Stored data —
"""
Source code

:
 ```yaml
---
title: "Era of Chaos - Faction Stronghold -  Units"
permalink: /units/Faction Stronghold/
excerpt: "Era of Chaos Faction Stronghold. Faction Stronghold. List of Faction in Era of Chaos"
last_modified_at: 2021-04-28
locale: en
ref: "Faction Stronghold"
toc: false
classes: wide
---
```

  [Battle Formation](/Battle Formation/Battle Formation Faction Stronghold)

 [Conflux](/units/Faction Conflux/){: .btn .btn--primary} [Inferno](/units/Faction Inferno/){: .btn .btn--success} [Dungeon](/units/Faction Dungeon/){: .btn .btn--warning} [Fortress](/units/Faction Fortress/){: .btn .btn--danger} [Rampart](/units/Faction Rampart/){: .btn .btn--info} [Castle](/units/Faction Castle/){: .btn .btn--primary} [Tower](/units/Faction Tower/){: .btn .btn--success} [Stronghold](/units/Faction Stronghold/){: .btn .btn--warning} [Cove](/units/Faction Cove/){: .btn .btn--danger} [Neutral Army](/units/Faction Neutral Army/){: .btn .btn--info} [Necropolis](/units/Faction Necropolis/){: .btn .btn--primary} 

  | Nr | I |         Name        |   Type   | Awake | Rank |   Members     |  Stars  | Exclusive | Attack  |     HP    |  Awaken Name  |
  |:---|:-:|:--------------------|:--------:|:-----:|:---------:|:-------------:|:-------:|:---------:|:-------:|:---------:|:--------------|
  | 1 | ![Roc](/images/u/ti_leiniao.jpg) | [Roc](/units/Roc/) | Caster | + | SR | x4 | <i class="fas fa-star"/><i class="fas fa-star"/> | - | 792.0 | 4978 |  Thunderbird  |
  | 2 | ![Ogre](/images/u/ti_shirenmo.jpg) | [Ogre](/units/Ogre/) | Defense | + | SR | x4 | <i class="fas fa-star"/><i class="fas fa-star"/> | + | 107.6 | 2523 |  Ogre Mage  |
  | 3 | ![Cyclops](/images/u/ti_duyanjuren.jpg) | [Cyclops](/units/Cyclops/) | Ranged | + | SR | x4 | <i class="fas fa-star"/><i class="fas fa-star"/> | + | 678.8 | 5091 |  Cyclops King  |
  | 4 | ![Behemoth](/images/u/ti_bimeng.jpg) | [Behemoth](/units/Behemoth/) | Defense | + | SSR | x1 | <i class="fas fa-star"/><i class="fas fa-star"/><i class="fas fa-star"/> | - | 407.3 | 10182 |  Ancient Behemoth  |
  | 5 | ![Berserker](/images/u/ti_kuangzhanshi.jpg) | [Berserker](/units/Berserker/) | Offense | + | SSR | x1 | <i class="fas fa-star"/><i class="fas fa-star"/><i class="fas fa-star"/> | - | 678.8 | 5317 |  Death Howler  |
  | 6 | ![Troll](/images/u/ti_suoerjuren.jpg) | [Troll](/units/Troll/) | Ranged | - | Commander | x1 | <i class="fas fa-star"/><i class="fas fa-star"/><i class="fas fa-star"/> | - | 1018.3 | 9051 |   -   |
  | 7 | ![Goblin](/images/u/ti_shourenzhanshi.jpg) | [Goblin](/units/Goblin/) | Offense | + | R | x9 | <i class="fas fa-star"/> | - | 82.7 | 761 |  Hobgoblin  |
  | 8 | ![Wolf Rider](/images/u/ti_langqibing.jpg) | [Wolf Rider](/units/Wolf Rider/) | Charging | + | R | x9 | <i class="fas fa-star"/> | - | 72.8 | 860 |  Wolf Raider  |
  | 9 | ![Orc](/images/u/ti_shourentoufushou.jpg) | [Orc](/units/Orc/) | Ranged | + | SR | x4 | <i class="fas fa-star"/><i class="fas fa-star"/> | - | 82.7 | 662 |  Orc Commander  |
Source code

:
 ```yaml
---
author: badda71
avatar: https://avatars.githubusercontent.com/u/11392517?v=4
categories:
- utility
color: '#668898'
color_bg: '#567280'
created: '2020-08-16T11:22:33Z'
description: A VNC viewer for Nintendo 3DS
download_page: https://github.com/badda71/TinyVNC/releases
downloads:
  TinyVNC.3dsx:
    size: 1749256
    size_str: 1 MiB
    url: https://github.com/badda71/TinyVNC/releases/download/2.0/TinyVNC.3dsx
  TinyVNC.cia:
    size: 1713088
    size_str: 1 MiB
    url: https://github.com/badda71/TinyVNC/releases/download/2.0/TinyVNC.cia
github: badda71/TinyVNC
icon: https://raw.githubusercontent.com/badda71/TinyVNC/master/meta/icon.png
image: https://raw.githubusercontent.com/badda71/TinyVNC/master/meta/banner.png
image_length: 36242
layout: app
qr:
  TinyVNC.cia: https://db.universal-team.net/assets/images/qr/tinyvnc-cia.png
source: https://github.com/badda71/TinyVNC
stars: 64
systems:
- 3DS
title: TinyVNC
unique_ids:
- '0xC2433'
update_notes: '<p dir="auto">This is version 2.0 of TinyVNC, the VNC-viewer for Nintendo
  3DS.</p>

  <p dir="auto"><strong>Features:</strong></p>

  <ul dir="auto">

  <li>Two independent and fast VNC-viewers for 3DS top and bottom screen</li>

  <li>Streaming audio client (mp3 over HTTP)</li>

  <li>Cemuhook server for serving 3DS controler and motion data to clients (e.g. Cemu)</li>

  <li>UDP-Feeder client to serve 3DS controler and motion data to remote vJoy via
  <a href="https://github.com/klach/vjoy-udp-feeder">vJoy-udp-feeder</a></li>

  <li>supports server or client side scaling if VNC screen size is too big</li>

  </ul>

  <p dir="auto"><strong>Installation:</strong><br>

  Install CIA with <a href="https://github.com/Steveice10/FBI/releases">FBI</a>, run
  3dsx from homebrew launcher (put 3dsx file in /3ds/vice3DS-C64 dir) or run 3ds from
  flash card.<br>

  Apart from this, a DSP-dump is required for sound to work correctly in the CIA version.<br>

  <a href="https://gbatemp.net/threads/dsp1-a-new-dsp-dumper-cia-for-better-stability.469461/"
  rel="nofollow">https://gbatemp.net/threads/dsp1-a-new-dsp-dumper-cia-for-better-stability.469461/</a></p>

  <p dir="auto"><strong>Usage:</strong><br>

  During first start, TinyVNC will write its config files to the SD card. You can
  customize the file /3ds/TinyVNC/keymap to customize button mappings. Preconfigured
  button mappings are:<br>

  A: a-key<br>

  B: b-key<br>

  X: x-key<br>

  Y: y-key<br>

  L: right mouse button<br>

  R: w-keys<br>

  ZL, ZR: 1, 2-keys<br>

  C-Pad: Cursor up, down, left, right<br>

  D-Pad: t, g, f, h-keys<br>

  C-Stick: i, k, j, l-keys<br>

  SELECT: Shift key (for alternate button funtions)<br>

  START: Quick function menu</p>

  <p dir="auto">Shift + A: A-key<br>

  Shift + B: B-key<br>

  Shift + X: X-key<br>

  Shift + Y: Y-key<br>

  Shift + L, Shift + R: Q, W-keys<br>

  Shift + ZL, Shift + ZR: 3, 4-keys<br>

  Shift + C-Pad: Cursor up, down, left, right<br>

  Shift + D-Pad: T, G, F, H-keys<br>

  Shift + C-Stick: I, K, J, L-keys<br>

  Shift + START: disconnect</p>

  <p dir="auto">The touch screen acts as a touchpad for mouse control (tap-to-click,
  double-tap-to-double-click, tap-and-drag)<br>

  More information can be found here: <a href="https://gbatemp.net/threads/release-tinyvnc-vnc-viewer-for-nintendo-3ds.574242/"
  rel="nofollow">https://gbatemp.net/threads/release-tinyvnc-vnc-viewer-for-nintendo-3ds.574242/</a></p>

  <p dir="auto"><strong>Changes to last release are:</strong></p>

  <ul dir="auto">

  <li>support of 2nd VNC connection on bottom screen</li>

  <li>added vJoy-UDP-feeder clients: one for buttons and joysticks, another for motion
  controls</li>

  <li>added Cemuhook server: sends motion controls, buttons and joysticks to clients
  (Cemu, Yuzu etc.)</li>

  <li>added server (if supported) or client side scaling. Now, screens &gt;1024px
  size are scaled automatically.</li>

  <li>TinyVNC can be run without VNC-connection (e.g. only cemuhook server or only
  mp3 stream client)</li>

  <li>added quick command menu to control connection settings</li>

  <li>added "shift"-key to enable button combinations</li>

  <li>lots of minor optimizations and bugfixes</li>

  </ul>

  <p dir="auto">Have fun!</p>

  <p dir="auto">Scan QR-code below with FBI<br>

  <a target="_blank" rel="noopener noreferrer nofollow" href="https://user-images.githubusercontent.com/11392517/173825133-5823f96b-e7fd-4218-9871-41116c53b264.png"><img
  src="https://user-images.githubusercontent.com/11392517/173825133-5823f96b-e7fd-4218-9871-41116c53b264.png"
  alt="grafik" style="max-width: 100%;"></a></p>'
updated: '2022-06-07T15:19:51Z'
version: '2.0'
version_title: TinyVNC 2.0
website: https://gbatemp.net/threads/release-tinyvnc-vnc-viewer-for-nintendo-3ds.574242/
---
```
"""
TASK TO COMPLETE —
Transcribe verbatim. Cover the lines from the first line of the entries above to the line containing "[Battle Formation](/Battle Formation/Battle", inclusive.

SOLUTION FOR THIS EXERCISE —
Source code

:
 ```yaml
---
title: "Era of Chaos - Faction Stronghold -  Units"
permalink: /units/Faction Stronghold/
excerpt: "Era of Chaos Faction Stronghold. Faction Stronghold. List of Faction in Era of Chaos"
last_modified_at: 2021-04-28
locale: en
ref: "Faction Stronghold"
toc: false
classes: wide
---
```

  [Battle Formation](/Battle Formation/Battle Formation Faction Stronghold)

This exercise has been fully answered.